#### MATERIAL FOR THIS EXERCISE

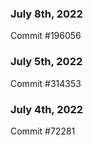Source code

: ### July 8th, 2022

Commit #196056

### July 5th, 2022

Commit #314353


### July 4th, 2022

Commit #72281
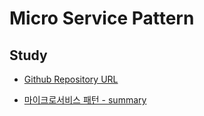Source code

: # Micro Service Pattern

## Study

-   [Github Repository URL](https://github.com/delicious-tangerine/microservices-pattern)

-   [마이크로서비스 패턴 - summary](https://app.mural.co/t/cloudingegration6924/m/cloudingegration6924/1598872302455/cb40356de0e1fcc36618a25f5f5e2ed18761f3ca?sender=9286df56-e378-481c-93e7-1223a0efa205)
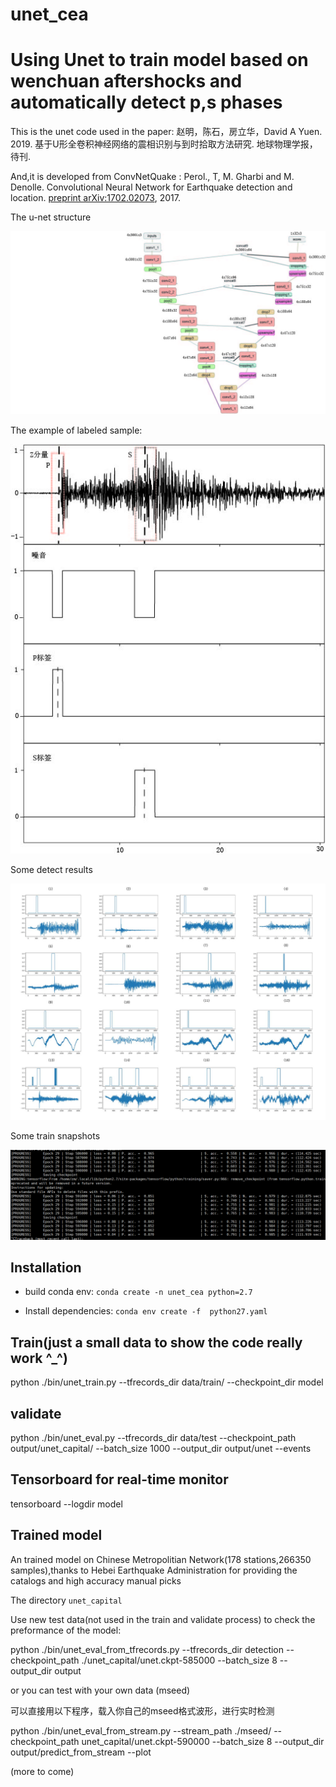 # unet_cea
Using Unet to train model based on wenchuan aftershocks and automatically detect p,s phases
============= 

This is the unet code used in the paper:
赵明，陈石，房立华，David A Yuen. 2019. 基于U形全卷积神经网络的震相识别与到时拾取方法研究. 地球物理学报，待刊.

And,it is developed from ConvNetQuake :
Perol., T, M. Gharbi and M. Denolle. Convolutional Neural Network for Earthquake detection and location. [preprint arXiv:1702.02073](https://arxiv.org/abs/1702.02073), 2017.

The u-net structure

![The u-net](./fig1.jpg)

The example of labeled sample:

![labeled sample](./fig2.jpg)

Some detect results

![Detections](./fig3.jpg)

Some train snapshots

![snapshots](./20190414211527.png)

## Installation

* build conda env: `conda create -n unet_cea python=2.7`
 
* Install dependencies: `conda env create -f  python27.yaml`

## Train(just a small data to show the code really work ^_^)

python ./bin/unet_train.py --tfrecords_dir data/train/  --checkpoint_dir model

## validate
python ./bin/unet_eval.py --tfrecords_dir data/test --checkpoint_path output/unet_capital/  --batch_size 1000 --output_dir output/unet --events

## Tensorboard for real-time monitor

tensorboard --logdir model

## Trained model
An trained model on Chinese Metropolitian Network(178 stations,266350 samples),thanks to  Hebei Earthquake Administration for providing the catalogs and high accuracy manual picks 

The directory `unet_capital`

Use new test data(not used in the train and validate process) to check the preformance of the model:

python ./bin/unet_eval_from_tfrecords.py --tfrecords_dir detection --checkpoint_path ./unet_capital/unet.ckpt-585000 --batch_size 8 --output_dir output

or you can test with your own data (mseed)

可以直接用以下程序，载入你自己的mseed格式波形，进行实时检测

python ./bin/unet_eval_from_stream.py --stream_path ./mseed/  --checkpoint_path unet_capital/unet.ckpt-590000 --batch_size 8 --output_dir output/predict_from_stream --plot

(more to come)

########

ACTIVITY: From the listing above, copy all lines holding the word "create".

WRITTEN REPLY:
* build conda env: `conda create -n unet_cea python=2.7`
* Install dependencies: `conda env create -f  python27.yaml`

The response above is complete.